:: WHAT THE TASK REQUIRES ::
I'd like the entries repeated exactly, without their pictures.

:: RECORDS PROVIDED ::
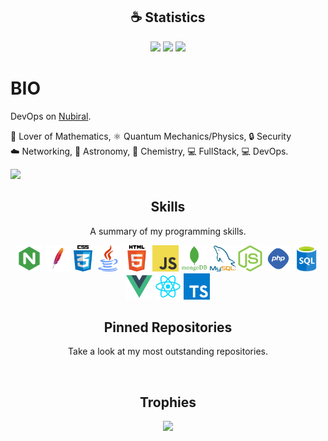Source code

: <h2 align="center">☕ Statistics</h2>

<p align="center">
  <img height="50%" width="auto" src ="https://github-readme-stats.vercel.app/api?username=kearciniegas&show_icons=true&count_private=true&theme=material-palenight&hide_border=true&hide=issues,contribs&bg_color=00000000">
  <img height="50%" width="auto" src ="https://github-readme-stats.vercel.app/api/top-langs/?username=kearciniegas&layout=compact&hide_border=true&theme=material-palenight&bg_color=00000000&langs_count=6&hide=jupyter%20notebook,tex,css,php&exclude_repo=Pacman-AI">
  <img src ="https://github-readme-streak-stats.herokuapp.com?user=kearciniegas&theme=material-palenight&hide_border=true&background=FFFFFF00">
</p>

# BIO

DevOps on [Nubiral](https://nubiral.com/).  

🧮 Lover of Mathematics, ⚛️ Quantum Mechanics/Physics, 🔒 Security  
☁️ Networking, 🌟 Astronomy, 🧪 Chemistry, 💻 FullStack, 💻 DevOps.  
  
![](https://komarev.com/ghpvc/?username=kearciniegas&color=blue)

<h2 align="center">Skills</h2>
<p align="center">A summary of my programming skills.</p>

<p align="center">
 <img src='https://raw.githubusercontent.com/kearciniegas/Kearci/main/skills/Nginx.png' height='42px'/>
<img src='https://raw.githubusercontent.com/kearciniegas/Kearci/main/skills/apache.png' height='42px'/>
<img src='https://raw.githubusercontent.com/kearciniegas/Kearci/main/skills/css.png' height='42px'/>
<img src='https://raw.githubusercontent.com/kearciniegas/Kearci/main/skills/java.png' height='42px'/>
<img src='https://raw.githubusercontent.com/kearciniegas/Kearci/main/skills/html.png' height='42px'/>
<img src='https://raw.githubusercontent.com/kearciniegas/Kearci/main/skills/javascript.jpg' height='42px'/>
<img src='https://raw.githubusercontent.com/kearciniegas/Kearci/main/skills/mongo.png' height='42px'/>
<img src='https://raw.githubusercontent.com/kearciniegas/Kearci/main/skills/mysql.png' height='42px'/>
<img src='https://raw.githubusercontent.com/kearciniegas/Kearci/main/skills/nodejs.png' height='42px'/>
<img src='https://raw.githubusercontent.com/kearciniegas/Kearci/main/skills/php.png' height='42px'/>
<img src='https://raw.githubusercontent.com/kearciniegas/Kearci/main/skills/sql.png' height='42px'/>
<img src='https://raw.githubusercontent.com/kearciniegas/Kearci/main/skills/vue.png' height='42px'/>
<img src='https://raw.githubusercontent.com/kearciniegas/Kearci/main/skills/react.png' height='42px'/>
<img src='https://raw.githubusercontent.com/kearciniegas/Kearci/main/skills/typescript.png' height='42px'/>
</p>

<h2 align="center">Pinned Repositories</h2>
<p align="center">Take a look at my most outstanding repositories.</p>
<br>
<h2 align="center">Trophies</h2>
<p align="center">
    <img src="https://github-profile-trophy.vercel.app/?username=kearciniegas&theme=tokyonight"/>
</p>
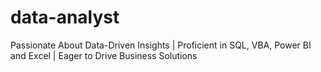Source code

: # data-analyst
Passionate About Data-Driven Insights | Proficient in SQL, VBA, Power BI and Excel | Eager to Drive Business Solutions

:: ANSWER TO THE PROBLEM ::
Source code

: <h2 align="center">☕ Statistics</h2>

<p align="center">
  <img height="50%" width="auto" src ="https://github-readme-stats.vercel.app/api?username=kearciniegas&show_icons=true&count_private=true&theme=material-palenight&hide_border=true&hide=issues,contribs&bg_color=00000000">
  <img height="50%" width="auto" src ="https://github-readme-stats.vercel.app/api/top-langs/?username=kearciniegas&layout=compact&hide_border=true&theme=material-palenight&bg_color=00000000&langs_count=6&hide=jupyter%20notebook,tex,css,php&exclude_repo=Pacman-AI">
  <img src ="https://github-readme-streak-stats.herokuapp.com?user=kearciniegas&theme=material-palenight&hide_border=true&background=FFFFFF00">
</p>

# BIO

DevOps on [Nubiral](https://nubiral.com/).  

🧮 Lover of Mathematics, ⚛️ Quantum Mechanics/Physics, 🔒 Security  
☁️ Networking, 🌟 Astronomy, 🧪 Chemistry, 💻 FullStack, 💻 DevOps.  
  
![](https://komarev.com/ghpvc/?username=kearciniegas&color=blue)

<h2 align="center">Skills</h2>
<p align="center">A summary of my programming skills.</p>

<p align="center">
 <img src='https://raw.githubusercontent.com/kearciniegas/Kearci/main/skills/Nginx.png' height='42px'/>
<img src='https://raw.githubusercontent.com/kearciniegas/Kearci/main/skills/apache.png' height='42px'/>
<img src='https://raw.githubusercontent.com/kearciniegas/Kearci/main/skills/css.png' height='42px'/>
<img src='https://raw.githubusercontent.com/kearciniegas/Kearci/main/skills/java.png' height='42px'/>
<img src='https://raw.githubusercontent.com/kearciniegas/Kearci/main/skills/html.png' height='42px'/>
<img src='https://raw.githubusercontent.com/kearciniegas/Kearci/main/skills/javascript.jpg' height='42px'/>
<img src='https://raw.githubusercontent.com/kearciniegas/Kearci/main/skills/mongo.png' height='42px'/>
<img src='https://raw.githubusercontent.com/kearciniegas/Kearci/main/skills/mysql.png' height='42px'/>
<img src='https://raw.githubusercontent.com/kearciniegas/Kearci/main/skills/nodejs.png' height='42px'/>
<img src='https://raw.githubusercontent.com/kearciniegas/Kearci/main/skills/php.png' height='42px'/>
<img src='https://raw.githubusercontent.com/kearciniegas/Kearci/main/skills/sql.png' height='42px'/>
<img src='https://raw.githubusercontent.com/kearciniegas/Kearci/main/skills/vue.png' height='42px'/>
<img src='https://raw.githubusercontent.com/kearciniegas/Kearci/main/skills/react.png' height='42px'/>
<img src='https://raw.githubusercontent.com/kearciniegas/Kearci/main/skills/typescript.png' height='42px'/>
</p>

<h2 align="center">Pinned Repositories</h2>
<p align="center">Take a look at my most outstanding repositories.</p>
<br>
<h2 align="center">Trophies</h2>
<p align="center">
    <img src="https://github-profile-trophy.vercel.app/?username=kearciniegas&theme=tokyonight"/>
</p>
Source code

: # data-analyst
Passionate About Data-Driven Insights | Proficient in SQL, VBA, Power BI and Excel | Eager to Drive Business Solutions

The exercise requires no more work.